<<<<

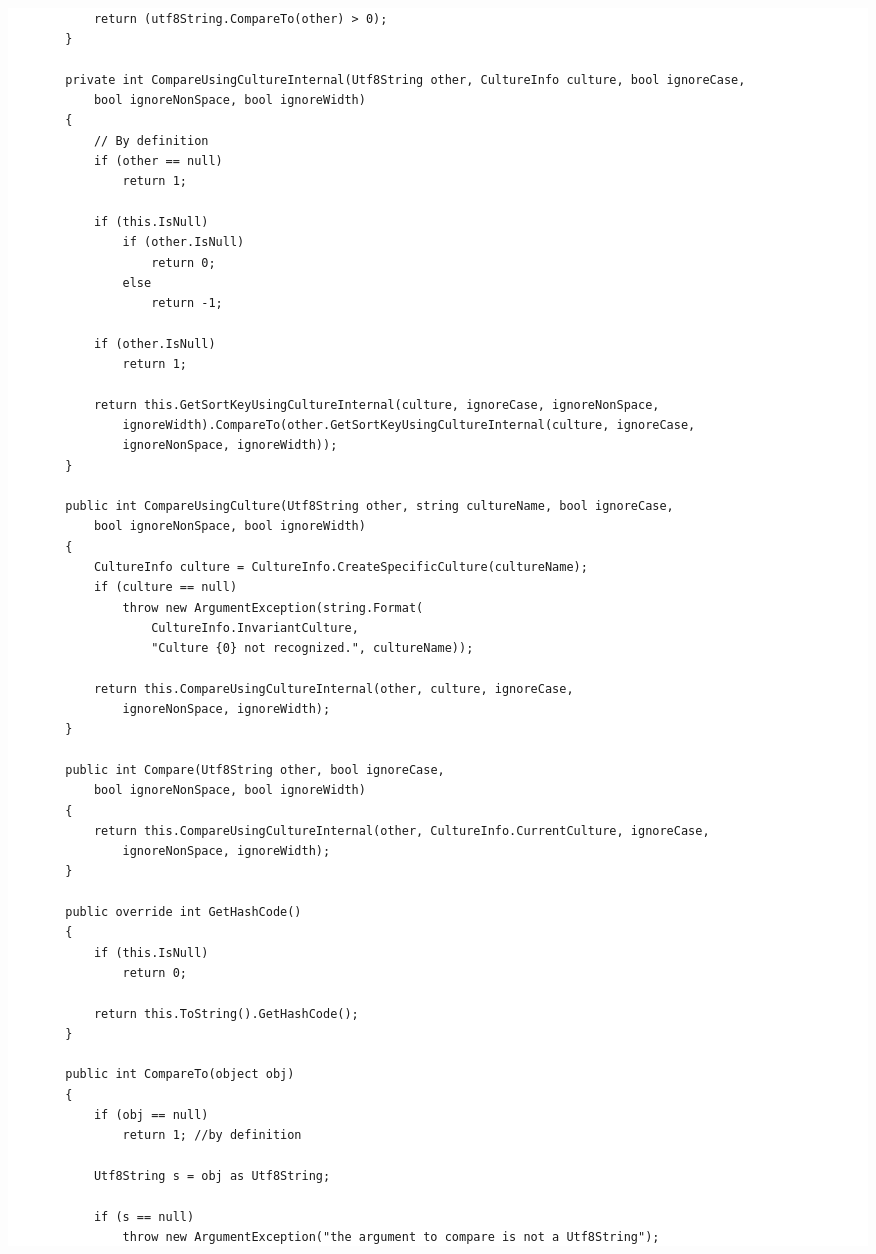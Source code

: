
 ```  
            return (utf8String.CompareTo(other) > 0);  
        }    
  
        private int CompareUsingCultureInternal(Utf8String other, CultureInfo culture, bool ignoreCase,  
            bool ignoreNonSpace, bool ignoreWidth)  
        {  
            // By definition  
            if (other == null)   
                return 1;  
  
            if (this.IsNull)  
                if (other.IsNull)  
                    return 0;  
                else  
                    return -1;  
  
            if (other.IsNull)   
                return 1;  
  
            return this.GetSortKeyUsingCultureInternal(culture, ignoreCase, ignoreNonSpace,  
                ignoreWidth).CompareTo(other.GetSortKeyUsingCultureInternal(culture, ignoreCase,  
                ignoreNonSpace, ignoreWidth));  
        }  
  
        public int CompareUsingCulture(Utf8String other, string cultureName, bool ignoreCase,  
            bool ignoreNonSpace, bool ignoreWidth)  
        {  
            CultureInfo culture = CultureInfo.CreateSpecificCulture(cultureName);  
            if (culture == null)  
                throw new ArgumentException(string.Format(  
                    CultureInfo.InvariantCulture,   
                    "Culture {0} not recognized.", cultureName));  
  
            return this.CompareUsingCultureInternal(other, culture, ignoreCase,  
                ignoreNonSpace, ignoreWidth);  
        }  
  
        public int Compare(Utf8String other, bool ignoreCase,  
            bool ignoreNonSpace, bool ignoreWidth)  
        {  
            return this.CompareUsingCultureInternal(other, CultureInfo.CurrentCulture, ignoreCase,  
                ignoreNonSpace, ignoreWidth);  
        }  
  
        public override int GetHashCode()  
        {  
            if (this.IsNull)  
                return 0;  
  
            return this.ToString().GetHashCode();  
        }  
  
        public int CompareTo(object obj)  
        {  
            if (obj == null)  
                return 1; //by definition  
  
            Utf8String s = obj as Utf8String;  
  
            if (s == null)  
                throw new ArgumentException("the argument to compare is not a Utf8String");  
```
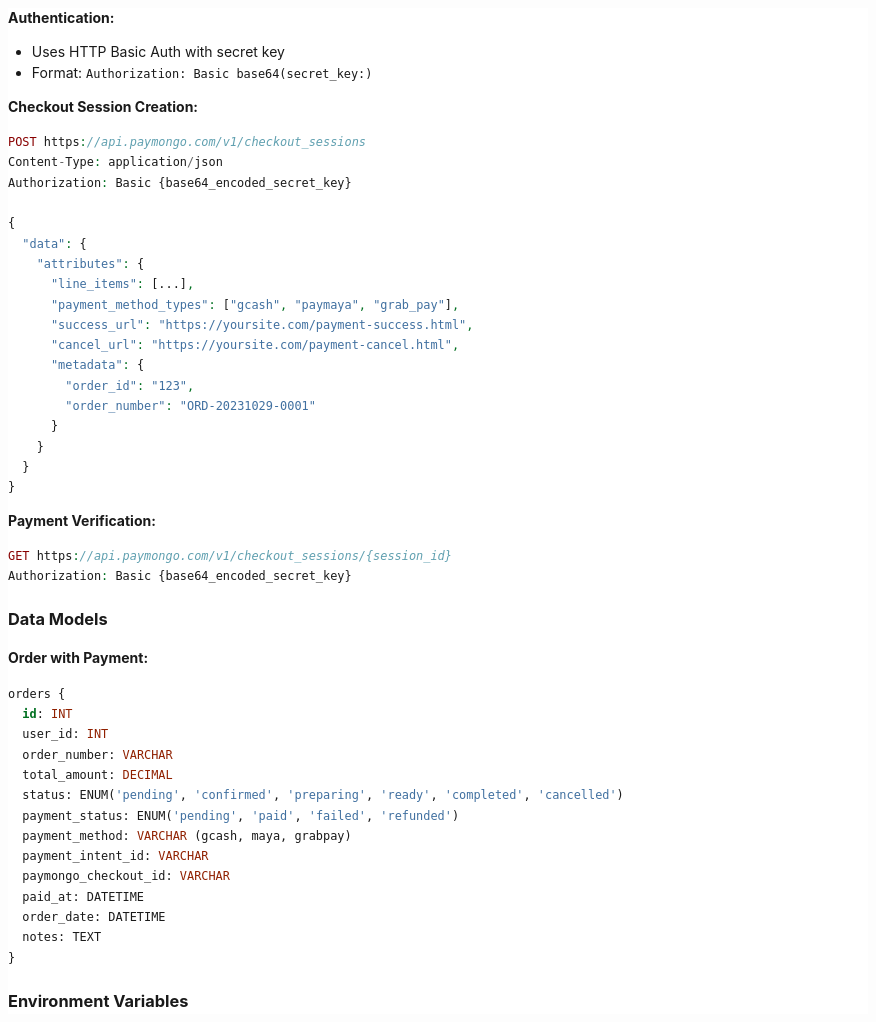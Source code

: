 **Authentication:**
- Uses HTTP Basic Auth with secret key
- Format: `Authorization: Basic base64(secret_key:)`

**Checkout Session Creation:**
```php
POST https://api.paymongo.com/v1/checkout_sessions
Content-Type: application/json
Authorization: Basic {base64_encoded_secret_key}

{
  "data": {
    "attributes": {
      "line_items": [...],
      "payment_method_types": ["gcash", "paymaya", "grab_pay"],
      "success_url": "https://yoursite.com/payment-success.html",
      "cancel_url": "https://yoursite.com/payment-cancel.html",
      "metadata": {
        "order_id": "123",
        "order_number": "ORD-20231029-0001"
      }
    }
  }
}
```

**Payment Verification:**
```php
GET https://api.paymongo.com/v1/checkout_sessions/{session_id}
Authorization: Basic {base64_encoded_secret_key}
```

### Data Models

**Order with Payment:**
```sql
orders {
  id: INT
  user_id: INT
  order_number: VARCHAR
  total_amount: DECIMAL
  status: ENUM('pending', 'confirmed', 'preparing', 'ready', 'completed', 'cancelled')
  payment_status: ENUM('pending', 'paid', 'failed', 'refunded')
  payment_method: VARCHAR (gcash, maya, grabpay)
  payment_intent_id: VARCHAR
  paymongo_checkout_id: VARCHAR
  paid_at: DATETIME
  order_date: DATETIME
  notes: TEXT
}
```

### Environment Variables
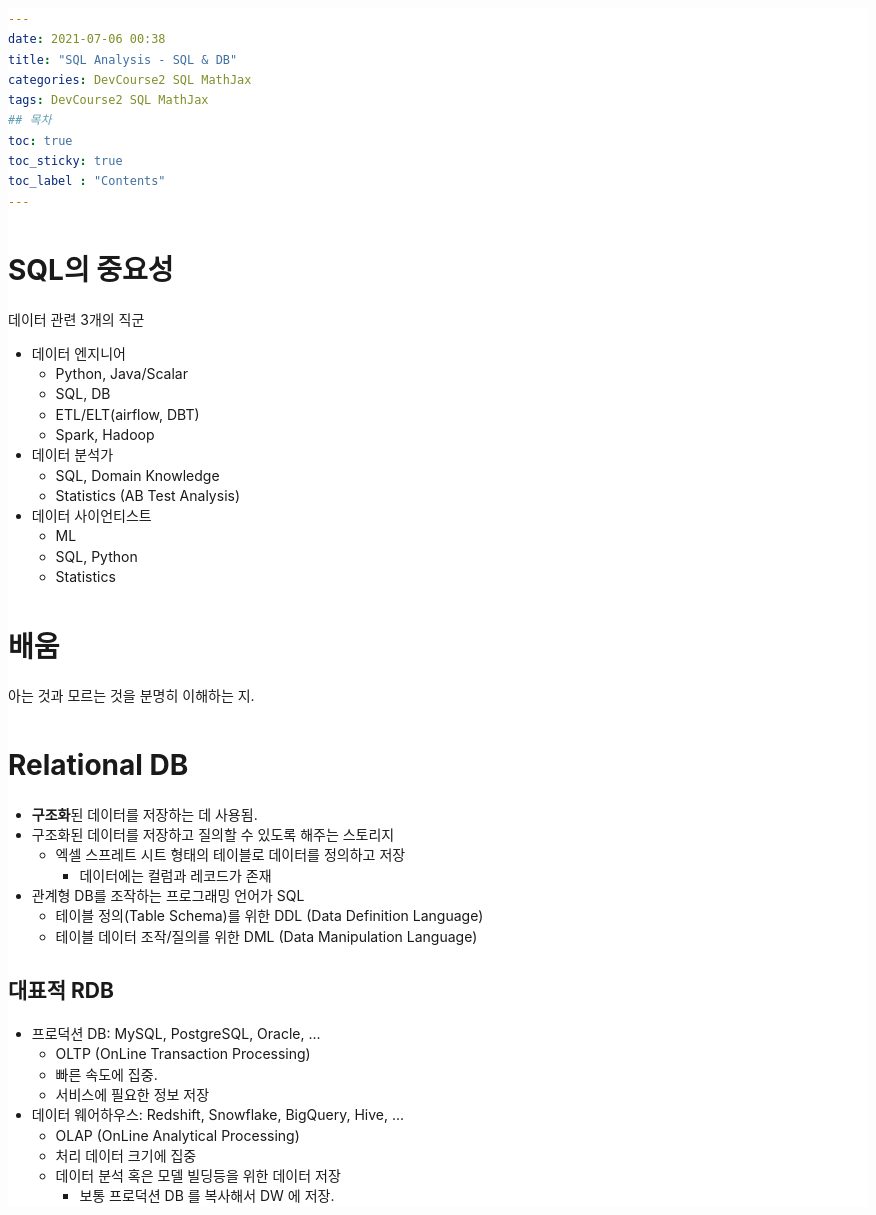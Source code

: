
 ```yaml
---
date: 2021-07-06 00:38
title: "SQL Analysis - SQL & DB"
categories: DevCourse2 SQL MathJax
tags: DevCourse2 SQL MathJax
## 목차
toc: true  
toc_sticky: true 
toc_label : "Contents"
---
```


# SQL의 중요성
데이터 관련 3개의 직군
- 데이터 엔지니어
    - Python, Java/Scalar
    - SQL, DB
    - ETL/ELT(airflow, DBT)
    - Spark, Hadoop
- 데이터 분석가
    - SQL, Domain Knowledge
    - Statistics (AB Test Analysis)
- 데이터 사이언티스트
    - ML
    - SQL, Python
    - Statistics  

# 배움
아는 것과 모르는 것을 분명히 이해하는 지.  

# Relational DB
- **구조화**된 데이터를 저장하는 데 사용됨.  
- 구조화된 데이터를 저장하고 질의할 수 있도록 해주는 스토리지
    - 엑셀 스프레트 시트 형태의 테이블로 데이터를 정의하고 저장
        - 데이터에는 컬럼과 레코드가 존재
- 관계형 DB를 조작하는 프로그래밍 언어가 SQL
    - 테이블 정의(Table Schema)를 위한 DDL (Data Definition Language)
    - 테이블 데이터 조작/질의를 위한 DML (Data Manipulation Language)  

## 대표적 RDB
- 프로덕션 DB: MySQL, PostgreSQL, Oracle, ...
    - OLTP (OnLine Transaction Processing)
    - 빠른 속도에 집중.
    - 서비스에 필요한 정보 저장
- 데이터 웨어하우스: Redshift, Snowflake, BigQuery, Hive, ...
    - OLAP (OnLine Analytical Processing)
    - 처리 데이터 크기에 집중
    - 데이터 분석 혹은 모델 빌딩등을 위한 데이터 저장
        - 보통 프로덕션 DB 를 복사해서 DW 에 저장.  
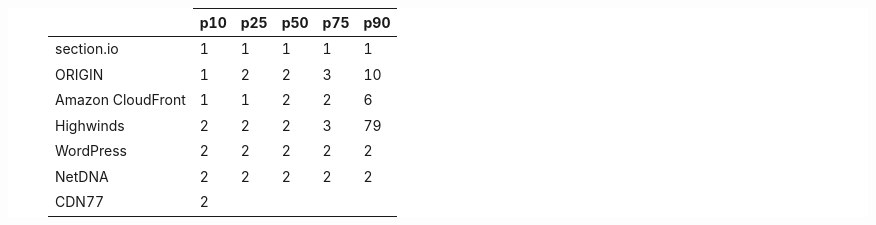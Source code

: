 <figure>
  <table>
    <thead>
      <tr>
        <td></td>
        <th>p10</th>
        <th>p25</th>
        <th>p50</th>
        <th>p75</th>
        <th>p90</th>
      </tr>
    </thead>
    <tbody>
      <tr>
        <td>section.io</td>
        <td class="numeric">1</td>
        <td class="numeric">1</td>
        <td class="numeric">1</td>
        <td class="numeric">1</td>
        <td class="numeric">1</td>
      </tr>
      <tr>
        <td>ORIGIN</td>
        <td class="numeric">1</td>
        <td class="numeric">2</td>
        <td class="numeric">2</td>
        <td class="numeric">3</td>
        <td class="numeric">10</td>
      </tr>
      <tr>
        <td>Amazon CloudFront</td>
        <td class="numeric">1</td>
        <td class="numeric">1</td>
        <td class="numeric">2</td>
        <td class="numeric">2</td>
        <td class="numeric">6</td>
      </tr>
      <tr>
        <td>Highwinds</td>
        <td class="numeric">2</td>
        <td class="numeric">2</td>
        <td class="numeric">2</td>
        <td class="numeric">3</td>
        <td class="numeric">79</td>
      </tr>
      <tr>
        <td>WordPress</td>
        <td class="numeric">2</td>
        <td class="numeric">2</td>
        <td class="numeric">2</td>
        <td class="numeric">2</td>
        <td class="numeric">2</td>
      </tr>
      <tr>
        <td>NetDNA</td>
        <td class="numeric">2</td>
        <td class="numeric">2</td>
        <td class="numeric">2</td>
        <td class="numeric">2</td>
        <td class="numeric">2</td>
      </tr>
      <tr>
        <td>CDN77</td>
        <td class="numeric">2</td>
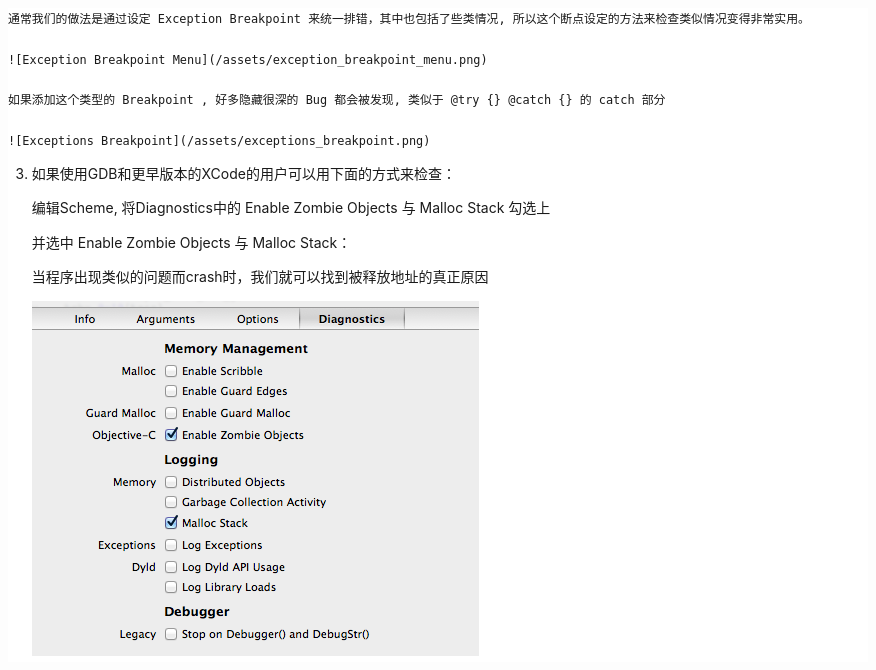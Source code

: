 	通常我们的做法是通过设定 Exception Breakpoint 来统一排错，其中也包括了些类情况, 所以这个断点设定的方法来检查类似情况变得非常实用。

	![Exception Breakpoint Menu](/assets/exception_breakpoint_menu.png)

	如果添加这个类型的 Breakpoint , 好多隐藏很深的 Bug 都会被发现, 类似于 @try {} @catch {} 的 catch 部分

	![Exceptions Breakpoint](/assets/exceptions_breakpoint.png)


3. 如果使用GDB和更早版本的XCode的用户可以用下面的方式来检查：

	编辑Scheme, 将Diagnostics中的 Enable Zombie Objects 与 Malloc Stack 勾选上

	并选中 Enable Zombie Objects 与 Malloc Stack：

	当程序出现类似的问题而crash时，我们就可以找到被释放地址的真正原因

	![Enable Zombie Objects](/assets/enable_zombie_objects.png)
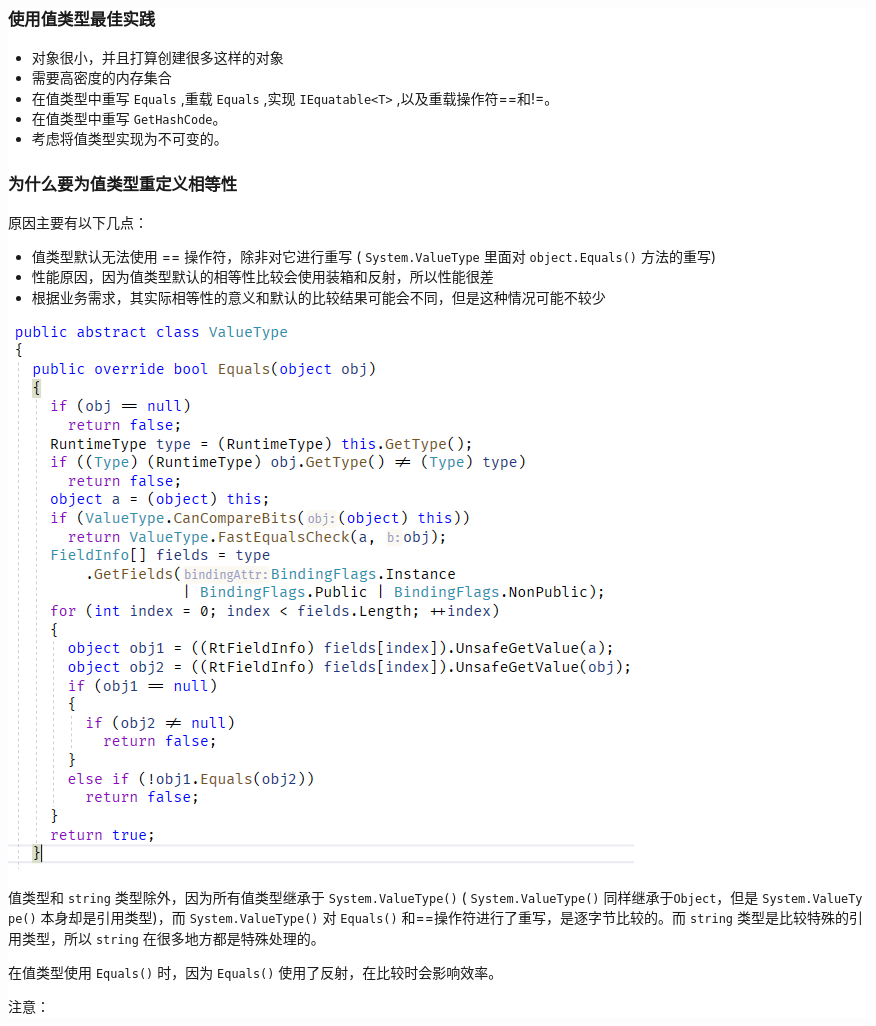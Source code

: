 ### 使用值类型最佳实践

* 对象很小，并且打算创建很多这样的对象
* 需要高密度的内存集合
* 在值类型中重写 `Equals` ,重载 `Equals` ,实现 `IEquatable<T>` ,以及重载操作符==和!=。
* 在值类型中重写 `GetHashCode`。
* 考虑将值类型实现为不可变的。

### 为什么要为值类型重定义相等性

原因主要有以下几点：

* 值类型默认无法使用 == 操作符，除非对它进行重写 ( `System.ValueType` 里面对 `object.Equals()` 方法的重写)
* 性能原因，因为值类型默认的相等性比较会使用装箱和反射，所以性能很差
* 根据业务需求，其实际相等性的意义和默认的比较结果可能会不同，但是这种情况可能不较少

![986268-20190413072415659-1667812156.png](/img/986268-20190413072415659-1667812156.png)

值类型和 `string` 类型除外，因为所有值类型继承于 `System.ValueType()` ( `System.ValueType()` 同样继承于`Object`，但是 `System.ValueType()` 本身却是引用类型)，而 `System.ValueType()` 对 `Equals()` 和==操作符进行了重写，是逐字节比较的。而 `string` 类型是比较特殊的引用类型，所以 `string` 在很多地方都是特殊处理的。

在值类型使用 `Equals()` 时，因为 `Equals()` 使用了反射，在比较时会影响效率。

注意：
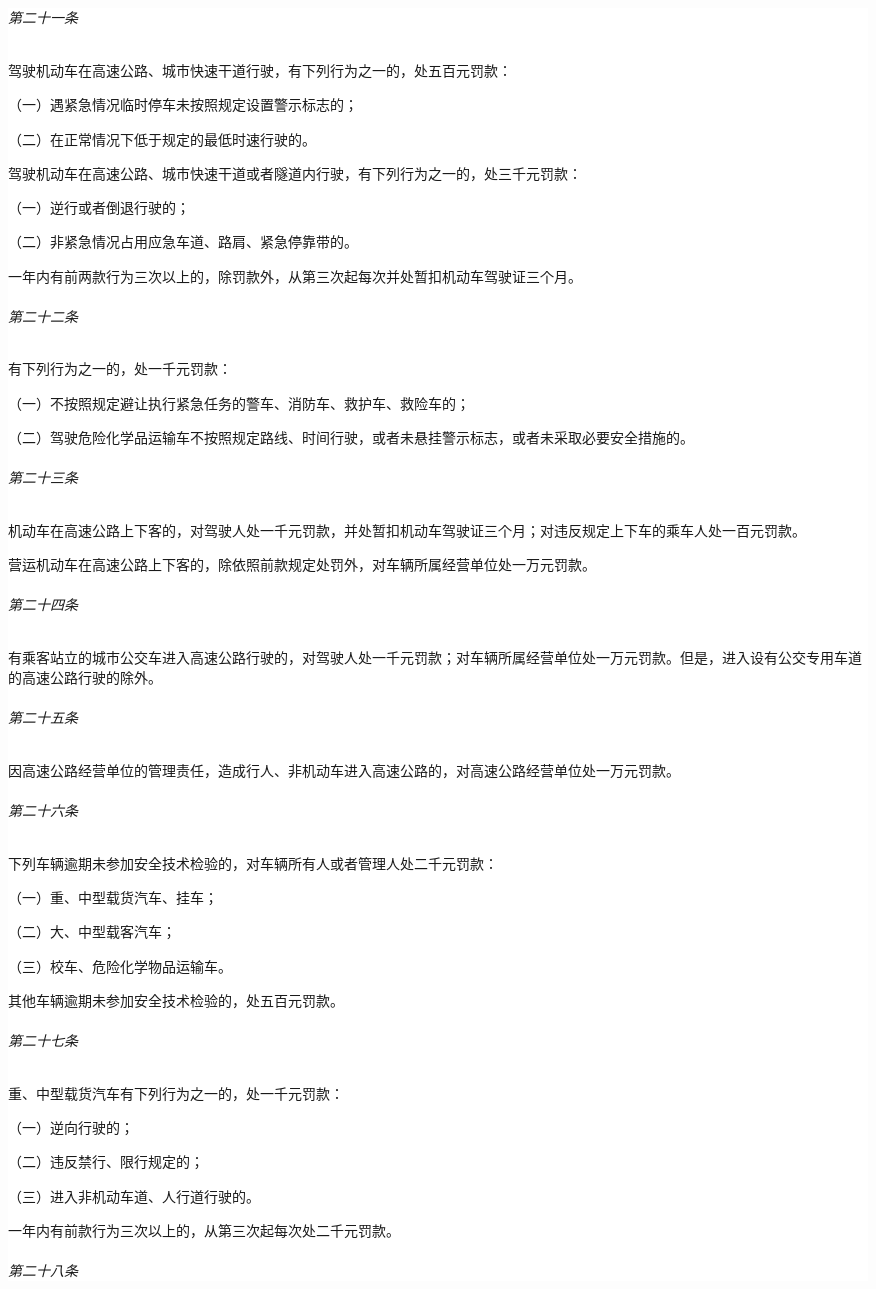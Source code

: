 ###### 第二十一条

驾驶机动车在高速公路、城市快速干道行驶，有下列行为之一的，处五百元罚款：

（一）遇紧急情况临时停车未按照规定设置警示标志的；

（二）在正常情况下低于规定的最低时速行驶的。

驾驶机动车在高速公路、城市快速干道或者隧道内行驶，有下列行为之一的，处三千元罚款：

（一）逆行或者倒退行驶的；

（二）非紧急情况占用应急车道、路肩、紧急停靠带的。

一年内有前两款行为三次以上的，除罚款外，从第三次起每次并处暂扣机动车驾驶证三个月。

###### 第二十二条

有下列行为之一的，处一千元罚款：

（一）不按照规定避让执行紧急任务的警车、消防车、救护车、救险车的；

（二）驾驶危险化学品运输车不按照规定路线、时间行驶，或者未悬挂警示标志，或者未采取必要安全措施的。

###### 第二十三条

机动车在高速公路上下客的，对驾驶人处一千元罚款，并处暂扣机动车驾驶证三个月；对违反规定上下车的乘车人处一百元罚款。

营运机动车在高速公路上下客的，除依照前款规定处罚外，对车辆所属经营单位处一万元罚款。

###### 第二十四条

有乘客站立的城市公交车进入高速公路行驶的，对驾驶人处一千元罚款；对车辆所属经营单位处一万元罚款。但是，进入设有公交专用车道的高速公路行驶的除外。

###### 第二十五条

因高速公路经营单位的管理责任，造成行人、非机动车进入高速公路的，对高速公路经营单位处一万元罚款。

###### 第二十六条

下列车辆逾期未参加安全技术检验的，对车辆所有人或者管理人处二千元罚款：

（一）重、中型载货汽车、挂车；

（二）大、中型载客汽车；

（三）校车、危险化学物品运输车。

其他车辆逾期未参加安全技术检验的，处五百元罚款。

###### 第二十七条

重、中型载货汽车有下列行为之一的，处一千元罚款：

（一）逆向行驶的；

（二）违反禁行、限行规定的；

（三）进入非机动车道、人行道行驶的。

一年内有前款行为三次以上的，从第三次起每次处二千元罚款。

###### 第二十八条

>>>>

EXERCISE AIM
From the listing above, count every line where the word "cultureName" occurs; the answer is that number and nothing else.

REPLY
3